Катя босиком, со статьей в руке подскочила к нему.

— Я же сам написал заявление, что не могу принять должность ректора. По причине плохого здоровья… И что вообще мне пора отдохнуть. Так что не о себе беспокоюсь. И не о маме даже… Знаешь, что самое непереносимое?

— Что? — прошептала Катя.

— То, что и тебя тронули. Не пощадили! Этого пережить не могу.

«Переживи, дедушка! Я прошу тебя… Я очень прошу… Переживи! Мы с мамой не сможем без тебя. Переживи… Я тебя умоляю!» — шептала Катя возле белой двери реанимационной палаты. И обнимала Юлию Александровну за ее по-девичьи беззащитные плечи.

7

Соня поступила в высшее музыкальное училище. Возле него она и была поймана Катей.

Училище расположилось в добротно отреставрированном, вальяжном здании, которое, как значилось на гранитной доске, охранялось государством. Колонны, изображая руки богатырей, держали на себе верхнюю часть фасада, украшенную лепными фигурами в длинных одеяниях, с лирами и лютнями в руках. На столь благородном фоне Кате легко было задать Соне прямой вопрос:

— Это ты написала?

— Я…

— Про нашу семью?!

— Не про вашу… Совсем не про вашу! У папы болела рука — и он попросил меня… Продиктовал. Он объяснил, что от этого зависит, продолжатся традиции Алексея Алексеевича или умрут вместе с ним. Я слово в слово запомнила. Он так объяснил.

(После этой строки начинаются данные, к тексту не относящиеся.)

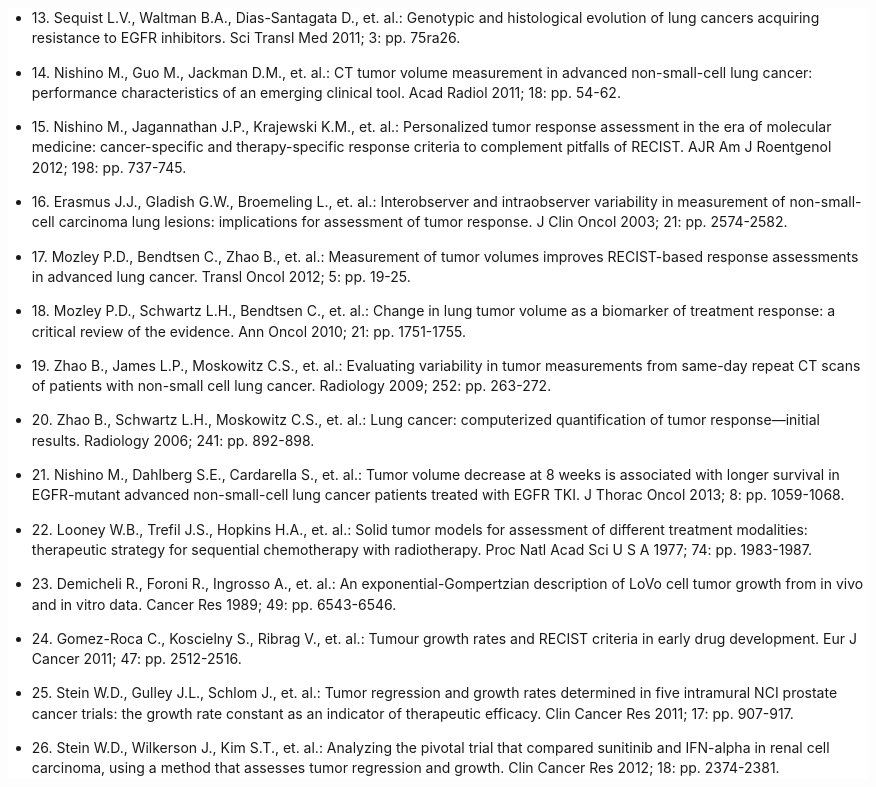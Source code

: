 
- 13\. Sequist L.V., Waltman B.A., Dias-Santagata D., et. al.: Genotypic and histological evolution of lung cancers acquiring resistance to EGFR inhibitors. Sci Transl Med 2011; 3: pp. 75ra26.


- 14\. Nishino M., Guo M., Jackman D.M., et. al.: CT tumor volume measurement in advanced non-small-cell lung cancer: performance characteristics of an emerging clinical tool. Acad Radiol 2011; 18: pp. 54-62.


- 15\. Nishino M., Jagannathan J.P., Krajewski K.M., et. al.: Personalized tumor response assessment in the era of molecular medicine: cancer-specific and therapy-specific response criteria to complement pitfalls of RECIST. AJR Am J Roentgenol 2012; 198: pp. 737-745.


- 16\. Erasmus J.J., Gladish G.W., Broemeling L., et. al.: Interobserver and intraobserver variability in measurement of non-small-cell carcinoma lung lesions: implications for assessment of tumor response. J Clin Oncol 2003; 21: pp. 2574-2582.


- 17\. Mozley P.D., Bendtsen C., Zhao B., et. al.: Measurement of tumor volumes improves RECIST-based response assessments in advanced lung cancer. Transl Oncol 2012; 5: pp. 19-25.


- 18\. Mozley P.D., Schwartz L.H., Bendtsen C., et. al.: Change in lung tumor volume as a biomarker of treatment response: a critical review of the evidence. Ann Oncol 2010; 21: pp. 1751-1755.


- 19\. Zhao B., James L.P., Moskowitz C.S., et. al.: Evaluating variability in tumor measurements from same-day repeat CT scans of patients with non-small cell lung cancer. Radiology 2009; 252: pp. 263-272.


- 20\. Zhao B., Schwartz L.H., Moskowitz C.S., et. al.: Lung cancer: computerized quantification of tumor response—initial results. Radiology 2006; 241: pp. 892-898.


- 21\. Nishino M., Dahlberg S.E., Cardarella S., et. al.: Tumor volume decrease at 8 weeks is associated with longer survival in EGFR-mutant advanced non-small-cell lung cancer patients treated with EGFR TKI. J Thorac Oncol 2013; 8: pp. 1059-1068.


- 22\. Looney W.B., Trefil J.S., Hopkins H.A., et. al.: Solid tumor models for assessment of different treatment modalities: therapeutic strategy for sequential chemotherapy with radiotherapy. Proc Natl Acad Sci U S A 1977; 74: pp. 1983-1987.


- 23\. Demicheli R., Foroni R., Ingrosso A., et. al.: An exponential-Gompertzian description of LoVo cell tumor growth from in vivo and in vitro data. Cancer Res 1989; 49: pp. 6543-6546.


- 24\. Gomez-Roca C., Koscielny S., Ribrag V., et. al.: Tumour growth rates and RECIST criteria in early drug development. Eur J Cancer 2011; 47: pp. 2512-2516.


- 25\. Stein W.D., Gulley J.L., Schlom J., et. al.: Tumor regression and growth rates determined in five intramural NCI prostate cancer trials: the growth rate constant as an indicator of therapeutic efficacy. Clin Cancer Res 2011; 17: pp. 907-917.


- 26\. Stein W.D., Wilkerson J., Kim S.T., et. al.: Analyzing the pivotal trial that compared sunitinib and IFN-alpha in renal cell carcinoma, using a method that assesses tumor regression and growth. Clin Cancer Res 2012; 18: pp. 2374-2381.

— А почему же не подписался?

— Когда напечатают на машинке, он подпишется. Но один! Не хочет тревожить твоего дедушку… Все знают, что дедушка был лучшим другом Алексея Алексеевича и что он больше всех дорожит тумановскими традициями. Но, щадя его сердце, папа просил не рассказывать ни ему, ни тебе… Мы и от мамы нашей все скрыли.